* Exercise prompt: Anywhere the string "algorithm" shows up in the listing below, copy the line it is in.

= = = = = = =

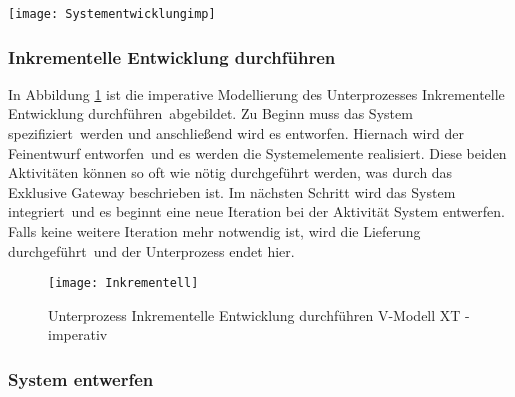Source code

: \begin{sidewaysfigure}[!htbp]
\begin{center}
  \texttt{[image: Systementwicklungimp]} %
  \caption{Systementwicklungsprojekt AG/AN  V-Modell XT - imperativ}
  \label{fig:Systementwicklungimp}
\end{center}
\end{sidewaysfigure}




\subsubsection{Inkrementelle Entwicklung durchführen}
In Abbildung \ref{fig:Inkrementell} ist die imperative Modellierung des Unterprozesses \grqq Inkrementelle Entwicklung durchführen\grqq \ abgebildet. \newline
Zu Beginn muss das \grqq System spezifiziert\grqq \ werden und anschließend wird es entworfen. \newline
Hiernach wird der \grqq Feinentwurf entworfen\grqq \ und es werden die \grqq Systemelemente realisiert\grqq. Diese beiden Aktivitäten können so oft wie nötig durchgeführt werden, was durch das Exklusive Gateway beschrieben ist.  \newline
Im nächsten Schritt wird das \grqq System integriert\grqq \ und es beginnt eine neue Iteration bei der Aktivität \grqq System entwerfen\grqq .\newline
Falls keine weitere Iteration mehr notwendig ist, wird die \grqq Lieferung durchgeführt\grqq \ und der Unterprozess endet hier. \newline

\begin{figure}[!htbp]
\begin{center}
  \texttt{[image: Inkrementell]} %
  \caption{Unterprozess Inkrementelle Entwicklung durchführen V-Modell XT - imperativ}
  \label{fig:Inkrementell}
\end{center}
\end{figure}



\clearpage


\subsubsection{System entwerfen}

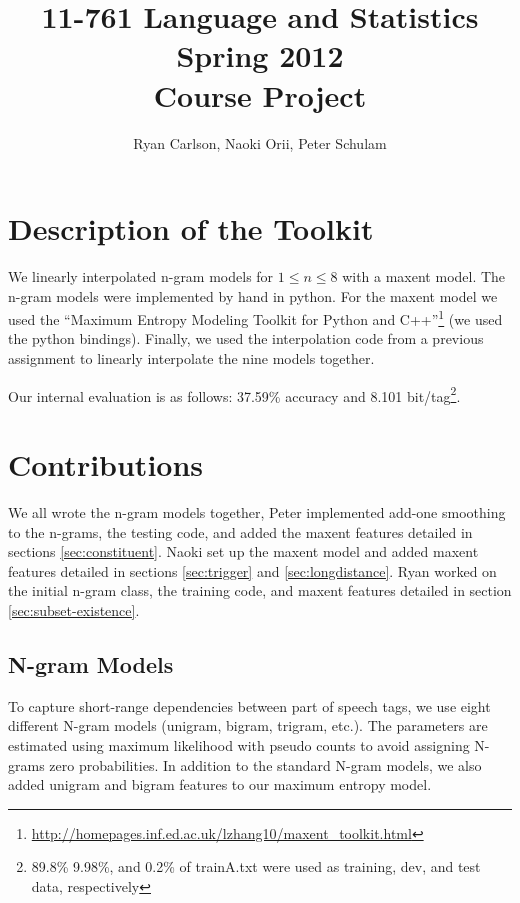 \documentclass[11pt]{article}
\begin{document}
 

\title{{11-761 Language and Statistics\\Spring 2012\\Course Project}}
\author{Ryan Carlson, Naoki Orii, Peter Schulam}
\maketitle

\section{Description of the Toolkit}

We linearly interpolated n-gram models for $1 \le n \le 8$ with a maxent model. The n-gram models were implemented by hand in python. For the maxent model we used the ``Maximum Entropy Modeling Toolkit for Python and C++''\footnote{\url{http://homepages.inf.ed.ac.uk/lzhang10/maxent_toolkit.html}} (we used the python bindings). Finally, we used the interpolation code from a previous assignment to linearly interpolate the nine models together.

Our internal evaluation is as follows: 37.59\% accuracy and 8.101 bit/tag\footnote{89.8\%  9.98\%, and 0.2\% of trainA.txt were used as training, dev, and test data, respectively}.

\section{Contributions}

We all wrote the n-gram models together, Peter implemented add-one smoothing to the n-grams, the testing code, and added the maxent features detailed in sections \ref{sec:constituent}. Naoki set up the maxent model and added maxent features detailed in sections \ref{sec:trigger} and \ref{sec:longdistance}. Ryan worked on the initial n-gram class, the training code, and maxent features detailed in section \ref{sec:subset-existence}. 

\subsection{N-gram Models}

To capture short-range dependencies between part of speech tags, we use
eight different N-gram models (unigram, bigram, trigram, etc.). The
parameters are estimated using maximum likelihood with pseudo counts to
avoid assigning N-grams zero probabilities. In addition to the standard
N-gram models, we also added unigram and bigram features to our maximum
entropy model. 
\end{document}
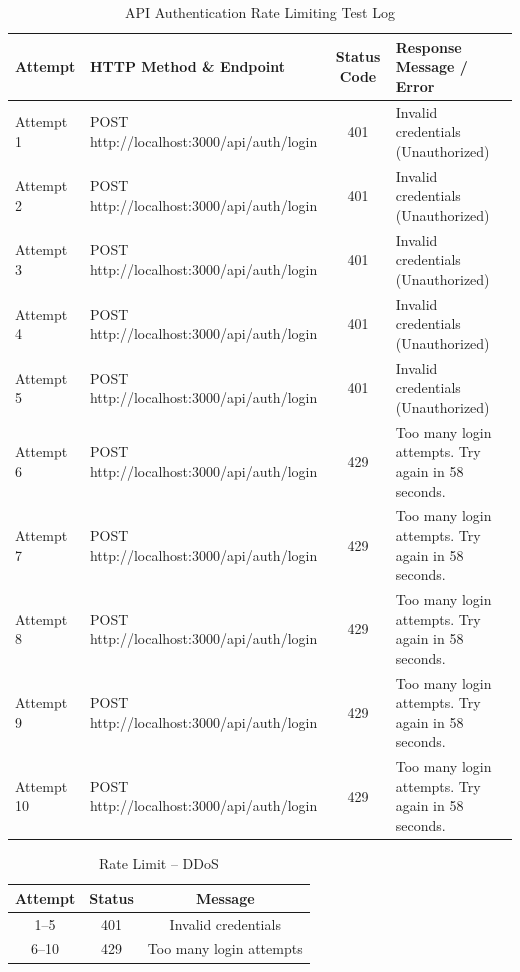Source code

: \begin{table}[H]
\centering
\caption{API Authentication Rate Limiting Test Log}
\label{tab:api-rate-limit-log}
\begin{tabularx}{\textwidth}{l l c X}
\toprule
\textbf{Attempt} & \textbf{HTTP Method \& Endpoint} & \textbf{Status Code} & \textbf{Response Message / Error} \\
\midrule
Attempt 1  & POST http://localhost:3000/api/auth/login & 401 & Invalid credentials (Unauthorized) \\
Attempt 2  & POST http://localhost:3000/api/auth/login & 401 & Invalid credentials (Unauthorized) \\
Attempt 3  & POST http://localhost:3000/api/auth/login & 401 & Invalid credentials (Unauthorized) \\
Attempt 4  & POST http://localhost:3000/api/auth/login & 401 & Invalid credentials (Unauthorized) \\
Attempt 5  & POST http://localhost:3000/api/auth/login & 401 & Invalid credentials (Unauthorized) \\
Attempt 6  & POST http://localhost:3000/api/auth/login & 429 & Too many login attempts. Try again in 58 seconds. \\
Attempt 7  & POST http://localhost:3000/api/auth/login & 429 & Too many login attempts. Try again in 58 seconds. \\
Attempt 8  & POST http://localhost:3000/api/auth/login & 429 & Too many login attempts. Try again in 58 seconds. \\
Attempt 9  & POST http://localhost:3000/api/auth/login & 429 & Too many login attempts. Try again in 58 seconds. \\
Attempt 10 & POST http://localhost:3000/api/auth/login & 429 & Too many login attempts. Try again in 58 seconds. \\
\bottomrule
\end{tabularx}
\end{table}

\begin{table}[H]
    \centering
    \caption{Rate Limit -- DDoS}
    \begin{tabular}{ccc}
    \toprule
    \textbf{Attempt} & \textbf{Status} & \textbf{Message}\\
    \midrule
    1--5 & 401 & Invalid credentials\\
    6--10 & 429 & Too many login attempts\\
    \bottomrule
    \end{tabular}
\end{table}


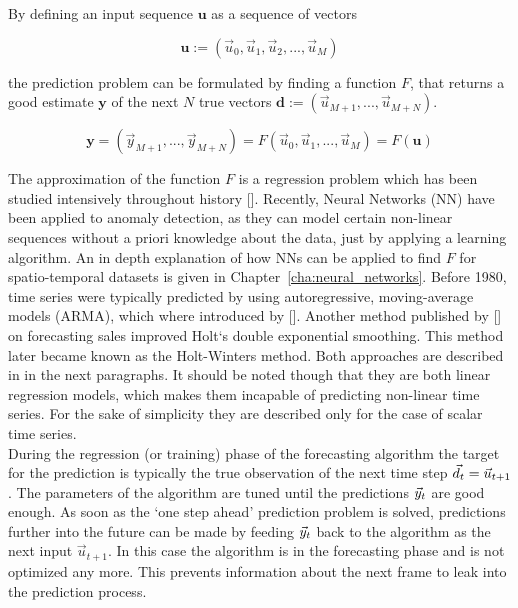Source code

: By defining an input sequence $\textbf{u}$ as a sequence of vectors

\begin{equation}
  \textbf{u} := (\vec{u}_0, \vec{u}_1, \vec{u}_2, ..., \vec{u}_M)
\end{equation}

the prediction problem can be formulated by finding a function $F$, that
returns a good estimate $\textbf{y}$ of the next $N$ true vectors $\textbf{d}
:= (\vec{u}_{M+1}, ..., \vec{u}_{M+N})$.

\begin{equation}
  \textbf{y} = (\vec{y}_{M+1}, ..., \vec{y}_{M+N}) 
             = F(\vec{u}_0, \vec{u}_1, ..., \vec{u}_M)
             = F(\textbf{u})
\end{equation}

The approximation of the function $F$ is a regression problem which has
been studied intensively throughout history [\cite{narx_prediction}].
Recently, Neural Networks (NN) have been applied to anomaly detection, as they
can model certain non-linear sequences without a priori knowledge about the
data, just by applying a learning algorithm. An in depth explanation of how NNs
can be applied to find $F$ for spatio-temporal datasets is given in
Chapter~\ref{cha:neural_networks}.  Before 1980, time series were typically
predicted by using autoregressive, moving-average models (ARMA), which where
introduced by [\cite{boxjenkins}].  Another method published by
[\cite{winters1960forecasting}] on forecasting sales improved Holt`s double
exponential smoothing.  This method later became known as the Holt-Winters
method.  Both approaches are described in in the next paragraphs.  It should be
noted though that they are both linear regression models, which makes them
incapable of predicting non-linear time series. For the sake of simplicity they
are described only for the case of scalar time series.\\

During the regression (or training) phase of the forecasting algorithm the
target for the prediction is typically the true observation of the next time
step $\vec{d}_t = \vec{u}_{t+1}$.  The parameters of the algorithm are tuned until
the predictions $\vec{y}_t$ are good enough.  As soon as the `one step ahead'
prediction problem is solved, predictions further into the future can be made
by feeding $\vec{y}_t$ back to the algorithm as the next input $\vec{u}_{t+1}$. In
this case the algorithm is in the forecasting phase and is not optimized
any more. This prevents information about the next frame to leak into the
prediction process.

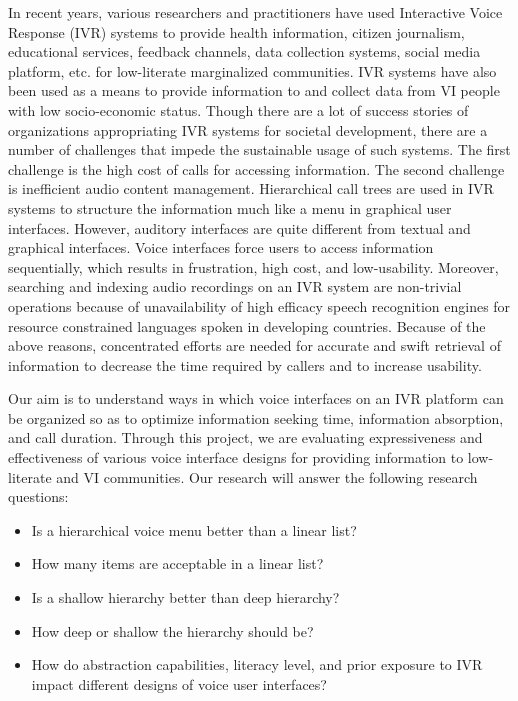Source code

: \documentclass{sigchi}
\begin{document}
In recent years, various researchers and practitioners have used Interactive Voice Response (IVR) systems to provide health information, citizen journalism, educational services, feedback channels, data collection systems, social media platform, etc. for low-literate marginalized communities. IVR systems have also been used as a means to provide information to and collect data from VI people with low socio-economic status. Though there are a lot of success stories of organizations appropriating IVR systems for societal development, there are a number of challenges that impede the sustainable usage of such systems. The first challenge is the high cost of calls for accessing information. The second challenge is inefficient audio content management. Hierarchical call trees are used in IVR systems to structure the information much like a menu in graphical user interfaces. However, auditory interfaces are quite different from textual and graphical interfaces. Voice interfaces force users to access information sequentially, which results in frustration, high cost, and low-usability. Moreover, searching and indexing audio recordings on an IVR system are non-trivial operations because of unavailability of high efficacy speech recognition engines for resource constrained languages spoken in developing countries. Because of the above reasons, concentrated efforts are needed for accurate and swift retrieval of information to decrease the time required by callers and to increase usability. 

Our aim is to understand ways in which voice interfaces on an IVR platform can be organized so as to optimize information seeking time, information absorption, and call duration. Through this project, we are evaluating expressiveness and effectiveness of various voice interface designs for providing information to low-literate and VI communities. Our research will answer the following research questions:

\begin{itemize}
\item Is a hierarchical voice menu better than a linear list?
\item How many items are acceptable in a linear list?
\item Is a shallow hierarchy better than deep hierarchy?
\item How deep or shallow the hierarchy should be?
\item How do abstraction capabilities, literacy level, and prior exposure to IVR impact different designs of voice user interfaces? 
\end{itemize}
\end{document}
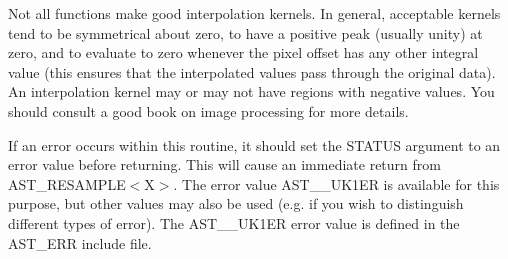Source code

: \documentclass[twoside,11pt]{article}
\begin{document}
{{{         \sstitem
         Not all functions make good interpolation kernels. In general,
         acceptable kernels tend to be symmetrical about zero, to have a
         positive peak (usually unity) at zero, and to evaluate to zero
         whenever the pixel offset has any other integral value (this
         ensures that the interpolated values pass through the original
         data). An interpolation kernel may or may not have regions with
         negative values. You should consult a good book on image
         processing for more details.

         \sstitem
         If an error occurs within this routine, it should set the
         STATUS argument to an error value before returning. This will
         cause an immediate return from AST\_RESAMPLE$<$X$>$. The error value
         AST\_\_UK1ER is available for this purpose, but other values may also
         be used (e.g. if you wish to distinguish different types of error).
         The AST\_\_UK1ER error value is defined in the AST\_ERR include file.
      }
   }
}
\end{document}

= = = = = = =

* Solution for this exercise:
data, just by applying a learning algorithm. An in depth explanation of how NNs
During the regression (or training) phase of the forecasting algorithm the
step $\vec{d}_t = \vec{u}_{t+1}$.  The parameters of the algorithm are tuned until
by feeding $\vec{y}_t$ back to the algorithm as the next input $\vec{u}_{t+1}$. In
this case the algorithm is in the forecasting phase and is not optimized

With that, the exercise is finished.